Given data
★ ★ ★ ★ ★ ★ ★

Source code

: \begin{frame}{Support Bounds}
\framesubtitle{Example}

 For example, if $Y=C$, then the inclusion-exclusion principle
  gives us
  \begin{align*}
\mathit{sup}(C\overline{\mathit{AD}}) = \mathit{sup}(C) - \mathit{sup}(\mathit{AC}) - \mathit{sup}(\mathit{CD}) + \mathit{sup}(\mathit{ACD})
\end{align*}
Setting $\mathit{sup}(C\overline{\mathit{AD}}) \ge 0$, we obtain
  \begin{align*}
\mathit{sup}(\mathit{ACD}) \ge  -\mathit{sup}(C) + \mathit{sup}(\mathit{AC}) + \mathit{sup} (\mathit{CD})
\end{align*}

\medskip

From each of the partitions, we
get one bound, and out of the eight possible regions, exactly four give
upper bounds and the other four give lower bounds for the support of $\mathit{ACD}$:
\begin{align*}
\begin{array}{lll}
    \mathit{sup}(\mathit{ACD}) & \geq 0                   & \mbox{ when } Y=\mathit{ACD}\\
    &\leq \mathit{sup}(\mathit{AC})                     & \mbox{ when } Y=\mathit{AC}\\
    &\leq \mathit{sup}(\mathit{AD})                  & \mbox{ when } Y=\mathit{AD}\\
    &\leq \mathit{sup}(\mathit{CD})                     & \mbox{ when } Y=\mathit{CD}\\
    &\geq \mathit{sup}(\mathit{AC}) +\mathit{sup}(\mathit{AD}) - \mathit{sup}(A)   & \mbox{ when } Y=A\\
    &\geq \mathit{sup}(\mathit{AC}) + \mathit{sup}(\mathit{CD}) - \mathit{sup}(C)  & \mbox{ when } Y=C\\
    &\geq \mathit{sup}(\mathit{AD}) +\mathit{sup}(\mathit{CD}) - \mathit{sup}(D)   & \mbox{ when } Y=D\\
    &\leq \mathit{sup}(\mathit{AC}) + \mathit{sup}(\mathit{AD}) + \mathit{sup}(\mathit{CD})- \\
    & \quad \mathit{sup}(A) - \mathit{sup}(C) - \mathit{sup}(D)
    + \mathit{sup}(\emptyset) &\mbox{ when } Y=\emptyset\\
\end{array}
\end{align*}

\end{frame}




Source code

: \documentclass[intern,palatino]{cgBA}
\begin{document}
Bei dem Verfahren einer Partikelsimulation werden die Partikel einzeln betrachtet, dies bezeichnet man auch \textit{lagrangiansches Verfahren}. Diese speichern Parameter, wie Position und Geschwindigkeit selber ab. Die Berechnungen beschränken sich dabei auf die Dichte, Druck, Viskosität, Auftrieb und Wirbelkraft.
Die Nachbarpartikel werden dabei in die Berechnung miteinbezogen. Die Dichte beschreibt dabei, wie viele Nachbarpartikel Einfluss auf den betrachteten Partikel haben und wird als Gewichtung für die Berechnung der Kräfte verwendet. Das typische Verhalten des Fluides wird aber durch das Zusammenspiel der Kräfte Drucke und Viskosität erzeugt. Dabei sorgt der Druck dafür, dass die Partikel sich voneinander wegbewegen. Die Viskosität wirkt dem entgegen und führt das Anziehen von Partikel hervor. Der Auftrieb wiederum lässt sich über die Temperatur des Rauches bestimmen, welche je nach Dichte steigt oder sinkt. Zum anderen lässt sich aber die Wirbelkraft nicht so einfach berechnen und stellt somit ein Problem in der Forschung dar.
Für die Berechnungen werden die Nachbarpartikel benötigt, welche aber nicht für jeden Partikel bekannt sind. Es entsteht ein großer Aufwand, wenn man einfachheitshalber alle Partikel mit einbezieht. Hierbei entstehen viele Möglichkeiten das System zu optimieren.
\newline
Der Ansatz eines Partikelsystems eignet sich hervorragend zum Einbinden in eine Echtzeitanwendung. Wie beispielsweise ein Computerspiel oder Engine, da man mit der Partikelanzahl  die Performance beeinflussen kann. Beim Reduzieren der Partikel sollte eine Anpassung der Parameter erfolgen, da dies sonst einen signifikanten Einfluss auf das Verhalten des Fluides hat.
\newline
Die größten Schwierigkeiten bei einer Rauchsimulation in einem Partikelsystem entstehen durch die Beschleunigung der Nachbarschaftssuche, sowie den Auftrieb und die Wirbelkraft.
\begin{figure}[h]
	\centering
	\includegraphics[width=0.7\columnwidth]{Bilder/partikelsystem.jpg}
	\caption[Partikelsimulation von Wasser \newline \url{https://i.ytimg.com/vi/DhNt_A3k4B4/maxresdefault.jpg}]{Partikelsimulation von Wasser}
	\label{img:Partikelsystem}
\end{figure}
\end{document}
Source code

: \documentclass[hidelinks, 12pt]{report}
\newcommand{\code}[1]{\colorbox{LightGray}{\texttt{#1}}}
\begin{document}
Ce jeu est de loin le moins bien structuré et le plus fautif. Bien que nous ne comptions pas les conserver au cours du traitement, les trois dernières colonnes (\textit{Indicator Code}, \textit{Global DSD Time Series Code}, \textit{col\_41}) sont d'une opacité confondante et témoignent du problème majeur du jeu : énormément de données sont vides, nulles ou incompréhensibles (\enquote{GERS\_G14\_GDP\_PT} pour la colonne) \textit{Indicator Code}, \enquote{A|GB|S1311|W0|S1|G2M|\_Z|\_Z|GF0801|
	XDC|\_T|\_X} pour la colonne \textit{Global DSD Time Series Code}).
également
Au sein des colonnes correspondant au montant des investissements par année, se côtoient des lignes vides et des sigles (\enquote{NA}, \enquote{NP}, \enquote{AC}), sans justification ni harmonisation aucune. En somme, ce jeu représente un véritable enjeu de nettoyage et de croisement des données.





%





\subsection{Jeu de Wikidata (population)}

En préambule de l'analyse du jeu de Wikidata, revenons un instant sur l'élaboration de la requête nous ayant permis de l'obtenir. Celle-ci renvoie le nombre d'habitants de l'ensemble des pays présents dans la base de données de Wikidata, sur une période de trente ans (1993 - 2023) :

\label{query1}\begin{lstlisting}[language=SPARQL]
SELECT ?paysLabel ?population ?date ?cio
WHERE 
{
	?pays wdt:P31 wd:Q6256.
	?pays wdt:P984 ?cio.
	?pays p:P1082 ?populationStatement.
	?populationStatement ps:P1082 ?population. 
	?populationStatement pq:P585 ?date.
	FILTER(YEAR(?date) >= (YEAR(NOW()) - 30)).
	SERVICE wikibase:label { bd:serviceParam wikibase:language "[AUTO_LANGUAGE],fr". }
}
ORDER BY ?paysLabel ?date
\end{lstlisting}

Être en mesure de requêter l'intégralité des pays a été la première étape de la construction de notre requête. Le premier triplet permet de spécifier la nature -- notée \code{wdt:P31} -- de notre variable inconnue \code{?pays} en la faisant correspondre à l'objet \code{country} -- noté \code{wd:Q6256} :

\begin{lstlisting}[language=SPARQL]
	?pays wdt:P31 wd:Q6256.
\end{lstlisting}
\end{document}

★ ★ ★ ★ ★ ★ ★

About this task
Would you please return all lines from the listing above that contain "Verhalten"?

Task output
Die Nachbarpartikel werden dabei in die Berechnung miteinbezogen. Die Dichte beschreibt dabei, wie viele Nachbarpartikel Einfluss auf den betrachteten Partikel haben und wird als Gewichtung für die Berechnung der Kräfte verwendet. Das typische Verhalten des Fluides wird aber durch das Zusammenspiel der Kräfte Drucke und Viskosität erzeugt. Dabei sorgt der Druck dafür, dass die Partikel sich voneinander wegbewegen. Die Viskosität wirkt dem entgegen und führt das Anziehen von Partikel hervor. Der Auftrieb wiederum lässt sich über die Temperatur des Rauches bestimmen, welche je nach Dichte steigt oder sinkt. Zum anderen lässt sich aber die Wirbelkraft nicht so einfach berechnen und stellt somit ein Problem in der Forschung dar.
Der Ansatz eines Partikelsystems eignet sich hervorragend zum Einbinden in eine Echtzeitanwendung. Wie beispielsweise ein Computerspiel oder Engine, da man mit der Partikelanzahl  die Performance beeinflussen kann. Beim Reduzieren der Partikel sollte eine Anpassung der Parameter erfolgen, da dies sonst einen signifikanten Einfluss auf das Verhalten des Fluides hat.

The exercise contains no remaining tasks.